His name was David Threinen.I was nine years old when I learned his name. My father was reading the Saskatoon Star Phoenix as he did every day when he suddenly looked deeply upset, threw the paper down on his plate, and left the table muttering: “That sick bastard.”
My father was not perfect, but he rarely swore in front of his children, and when he did it was in German so there would be a chance we would not understand. I knew even at that tender age that whatever he had seen had upset him in a way that I had never seen before, and so I picked the paper up and read the story about the man who had been arrested for the murder of four young children in our community.I remember the moment like it was yesterday, even though it was almost four decades ago and my father has now been dead for almost ten years. I won’t forget that moment or the weeks that came before it, weeks when my parents, farm folks who had moved to the city, questioned their decision as children my age began to disappear. I remember the conversations we had, the talks about staying away from strangers, the way I no longer could walk to school alone or even go to the local playground without one of them or one of my adult sisters. They closed a protective shield around me, terrified that the stranger preying on children in our city would somehow find his way to me.
And in the case of Threinen it was a stranger, the “stranger danger” we tell our kids about, but the reality is far darker as we have learned this week in Fort McMurray. It is not the stranger we do not know that we need to fear. It is the stranger in our midst.Yesterday the world of children, parents and our entire community was rocked with the revelation that a local education assistant has been charged with several counts relating to the creation and distribution of child pornography, as well as counts of sexual exploitation and assault.

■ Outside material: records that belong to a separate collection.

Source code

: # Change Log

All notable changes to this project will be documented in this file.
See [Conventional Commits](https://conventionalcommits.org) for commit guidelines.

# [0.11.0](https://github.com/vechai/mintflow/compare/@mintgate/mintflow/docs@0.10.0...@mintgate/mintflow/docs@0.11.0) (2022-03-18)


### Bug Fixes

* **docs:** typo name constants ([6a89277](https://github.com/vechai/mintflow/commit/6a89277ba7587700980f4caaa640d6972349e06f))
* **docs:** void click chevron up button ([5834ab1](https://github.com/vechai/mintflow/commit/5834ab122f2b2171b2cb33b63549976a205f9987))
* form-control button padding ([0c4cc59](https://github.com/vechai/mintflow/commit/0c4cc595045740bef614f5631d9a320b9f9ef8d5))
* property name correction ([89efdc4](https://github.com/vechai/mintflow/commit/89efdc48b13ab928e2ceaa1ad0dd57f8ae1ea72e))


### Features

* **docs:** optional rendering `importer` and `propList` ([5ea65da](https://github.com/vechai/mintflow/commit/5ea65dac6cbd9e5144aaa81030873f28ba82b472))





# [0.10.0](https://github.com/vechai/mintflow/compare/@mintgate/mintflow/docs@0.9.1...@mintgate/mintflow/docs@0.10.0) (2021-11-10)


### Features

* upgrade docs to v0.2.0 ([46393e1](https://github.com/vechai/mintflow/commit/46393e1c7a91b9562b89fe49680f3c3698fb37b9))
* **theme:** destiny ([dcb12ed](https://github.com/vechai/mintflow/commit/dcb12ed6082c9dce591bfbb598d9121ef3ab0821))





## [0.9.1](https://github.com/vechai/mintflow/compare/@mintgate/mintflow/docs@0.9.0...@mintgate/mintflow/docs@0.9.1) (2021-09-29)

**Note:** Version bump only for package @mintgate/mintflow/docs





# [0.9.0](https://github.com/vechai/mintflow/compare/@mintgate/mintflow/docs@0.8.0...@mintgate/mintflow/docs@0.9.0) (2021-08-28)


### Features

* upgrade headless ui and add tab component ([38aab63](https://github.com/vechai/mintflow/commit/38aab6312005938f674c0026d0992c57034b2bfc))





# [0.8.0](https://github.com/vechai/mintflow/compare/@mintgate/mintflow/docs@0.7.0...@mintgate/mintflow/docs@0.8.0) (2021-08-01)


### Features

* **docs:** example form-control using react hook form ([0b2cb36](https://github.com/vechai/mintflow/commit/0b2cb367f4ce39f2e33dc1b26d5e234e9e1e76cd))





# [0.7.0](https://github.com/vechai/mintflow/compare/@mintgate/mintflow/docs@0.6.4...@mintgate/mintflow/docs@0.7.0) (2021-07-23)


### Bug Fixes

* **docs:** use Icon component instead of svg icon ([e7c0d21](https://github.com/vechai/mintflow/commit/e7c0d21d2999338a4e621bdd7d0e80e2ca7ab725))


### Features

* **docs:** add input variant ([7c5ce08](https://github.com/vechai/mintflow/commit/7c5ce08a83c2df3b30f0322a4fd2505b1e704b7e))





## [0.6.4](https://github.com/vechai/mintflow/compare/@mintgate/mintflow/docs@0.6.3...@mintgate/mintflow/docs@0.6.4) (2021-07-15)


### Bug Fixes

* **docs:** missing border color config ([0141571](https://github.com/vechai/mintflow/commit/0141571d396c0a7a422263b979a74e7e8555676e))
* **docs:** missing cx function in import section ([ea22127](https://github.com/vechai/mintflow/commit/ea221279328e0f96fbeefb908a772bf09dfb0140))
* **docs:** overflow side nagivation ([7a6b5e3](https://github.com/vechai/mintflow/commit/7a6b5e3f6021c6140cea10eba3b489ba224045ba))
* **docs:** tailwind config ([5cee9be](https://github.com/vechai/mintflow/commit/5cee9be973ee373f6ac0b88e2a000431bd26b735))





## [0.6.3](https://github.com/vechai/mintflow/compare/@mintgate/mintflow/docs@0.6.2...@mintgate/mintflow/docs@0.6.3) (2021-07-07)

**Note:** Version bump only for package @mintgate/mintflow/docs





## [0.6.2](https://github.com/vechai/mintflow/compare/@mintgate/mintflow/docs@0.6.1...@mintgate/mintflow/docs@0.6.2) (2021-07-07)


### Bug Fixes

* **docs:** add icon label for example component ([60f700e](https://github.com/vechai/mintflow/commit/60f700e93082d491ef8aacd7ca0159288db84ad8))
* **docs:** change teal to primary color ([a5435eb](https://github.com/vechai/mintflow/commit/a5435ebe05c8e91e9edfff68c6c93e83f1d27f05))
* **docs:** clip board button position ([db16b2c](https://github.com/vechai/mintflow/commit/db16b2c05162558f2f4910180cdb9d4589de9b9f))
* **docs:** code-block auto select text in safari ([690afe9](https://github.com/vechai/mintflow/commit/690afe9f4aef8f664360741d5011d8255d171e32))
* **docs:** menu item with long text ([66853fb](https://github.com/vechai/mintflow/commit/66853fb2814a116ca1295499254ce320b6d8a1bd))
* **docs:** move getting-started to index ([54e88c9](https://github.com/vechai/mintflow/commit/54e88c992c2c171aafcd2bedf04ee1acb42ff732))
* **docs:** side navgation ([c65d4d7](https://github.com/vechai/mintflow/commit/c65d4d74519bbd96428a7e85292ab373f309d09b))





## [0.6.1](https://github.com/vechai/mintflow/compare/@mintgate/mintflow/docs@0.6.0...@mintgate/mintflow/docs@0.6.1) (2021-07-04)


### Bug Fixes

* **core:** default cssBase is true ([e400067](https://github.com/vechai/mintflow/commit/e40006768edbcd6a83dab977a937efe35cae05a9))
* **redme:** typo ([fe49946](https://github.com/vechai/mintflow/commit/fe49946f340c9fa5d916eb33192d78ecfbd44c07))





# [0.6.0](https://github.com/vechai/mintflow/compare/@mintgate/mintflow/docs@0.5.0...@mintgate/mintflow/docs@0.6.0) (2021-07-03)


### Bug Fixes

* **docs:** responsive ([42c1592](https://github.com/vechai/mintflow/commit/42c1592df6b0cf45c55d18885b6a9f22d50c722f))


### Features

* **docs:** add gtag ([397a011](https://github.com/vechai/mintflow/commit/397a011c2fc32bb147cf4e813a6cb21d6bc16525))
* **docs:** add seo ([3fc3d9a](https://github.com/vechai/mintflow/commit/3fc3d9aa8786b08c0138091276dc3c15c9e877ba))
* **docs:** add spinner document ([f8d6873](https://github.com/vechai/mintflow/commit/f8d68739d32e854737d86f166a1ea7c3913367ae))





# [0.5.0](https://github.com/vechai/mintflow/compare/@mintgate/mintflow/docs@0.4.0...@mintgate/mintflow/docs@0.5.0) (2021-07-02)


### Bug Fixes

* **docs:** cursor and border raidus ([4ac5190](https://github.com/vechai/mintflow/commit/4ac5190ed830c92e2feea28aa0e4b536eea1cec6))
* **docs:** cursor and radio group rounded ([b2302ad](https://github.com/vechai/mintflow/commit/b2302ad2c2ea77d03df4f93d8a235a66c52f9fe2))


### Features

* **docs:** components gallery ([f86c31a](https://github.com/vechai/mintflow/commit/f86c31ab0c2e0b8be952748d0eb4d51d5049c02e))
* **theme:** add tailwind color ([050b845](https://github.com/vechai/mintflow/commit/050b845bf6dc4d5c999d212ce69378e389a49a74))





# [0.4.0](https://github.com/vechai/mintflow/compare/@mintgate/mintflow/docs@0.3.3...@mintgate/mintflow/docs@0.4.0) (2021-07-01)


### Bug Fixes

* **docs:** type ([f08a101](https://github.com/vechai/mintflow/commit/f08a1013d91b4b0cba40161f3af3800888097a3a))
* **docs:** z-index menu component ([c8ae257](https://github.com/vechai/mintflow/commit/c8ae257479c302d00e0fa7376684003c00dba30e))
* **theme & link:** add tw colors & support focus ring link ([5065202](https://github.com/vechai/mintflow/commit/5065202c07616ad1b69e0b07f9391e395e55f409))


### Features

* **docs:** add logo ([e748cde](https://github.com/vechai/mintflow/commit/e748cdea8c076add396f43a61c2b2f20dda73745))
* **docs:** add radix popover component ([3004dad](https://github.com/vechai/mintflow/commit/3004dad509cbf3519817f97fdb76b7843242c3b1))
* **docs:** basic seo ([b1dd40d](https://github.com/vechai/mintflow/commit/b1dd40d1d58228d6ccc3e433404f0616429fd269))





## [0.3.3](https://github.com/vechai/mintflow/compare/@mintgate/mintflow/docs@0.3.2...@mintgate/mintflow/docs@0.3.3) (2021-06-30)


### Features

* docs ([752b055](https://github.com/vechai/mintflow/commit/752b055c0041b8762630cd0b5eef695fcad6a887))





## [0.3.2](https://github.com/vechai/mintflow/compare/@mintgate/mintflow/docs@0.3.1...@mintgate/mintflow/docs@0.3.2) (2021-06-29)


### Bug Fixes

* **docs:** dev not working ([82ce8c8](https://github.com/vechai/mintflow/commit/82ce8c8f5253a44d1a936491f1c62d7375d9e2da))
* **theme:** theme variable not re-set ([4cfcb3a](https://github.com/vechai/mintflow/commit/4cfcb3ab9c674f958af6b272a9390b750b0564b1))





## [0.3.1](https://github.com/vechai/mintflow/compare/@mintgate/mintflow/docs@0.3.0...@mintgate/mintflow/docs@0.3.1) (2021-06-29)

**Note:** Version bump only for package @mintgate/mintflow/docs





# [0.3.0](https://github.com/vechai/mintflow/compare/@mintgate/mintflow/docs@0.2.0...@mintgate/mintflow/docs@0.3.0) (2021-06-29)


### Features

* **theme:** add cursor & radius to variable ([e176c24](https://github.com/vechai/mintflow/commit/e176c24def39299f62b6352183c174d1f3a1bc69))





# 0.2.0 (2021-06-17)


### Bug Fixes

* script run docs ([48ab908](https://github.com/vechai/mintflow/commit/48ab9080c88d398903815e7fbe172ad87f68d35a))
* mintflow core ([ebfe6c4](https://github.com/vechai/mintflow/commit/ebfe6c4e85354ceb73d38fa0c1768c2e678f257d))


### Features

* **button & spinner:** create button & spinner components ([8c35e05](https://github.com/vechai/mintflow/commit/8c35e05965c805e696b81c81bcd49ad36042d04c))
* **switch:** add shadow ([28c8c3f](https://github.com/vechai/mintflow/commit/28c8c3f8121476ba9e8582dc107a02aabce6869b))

I learned the news while sitting at my desk in my office, and when I read his name I suddenly understood what it felt like to be sucker punched, because this was a person who has been in my child’s life for years.
He is no stranger to us, having taught in her schools and having been someone who knows her by name. Seeing his name associated with hideous charges made me feel a million different emotions at once: anger, fear, betrayal, sorrow.I could not stop the tears and I knew I had to do exactly two things. I needed to go home to the Intrepid Junior Blogger, and I needed to have a conversation with her that a parent hopes to never have with their child.
And so there we sat, me asking questions and her replying, with her puzzlement growing at each query. She liked him, she said, all the kids did. He had always seemed fine, fun in fact. No, he had never been inappropriate with her in any way, and why was I asking and what was this all about?When the word “pedophile” left my lips I could see it in her face. Shock, disappointment, disillusionment. She has had a tough year, this kid, seeing at least three adults she liked and respected fall in front of her. This last one, though, was perhaps the hardest.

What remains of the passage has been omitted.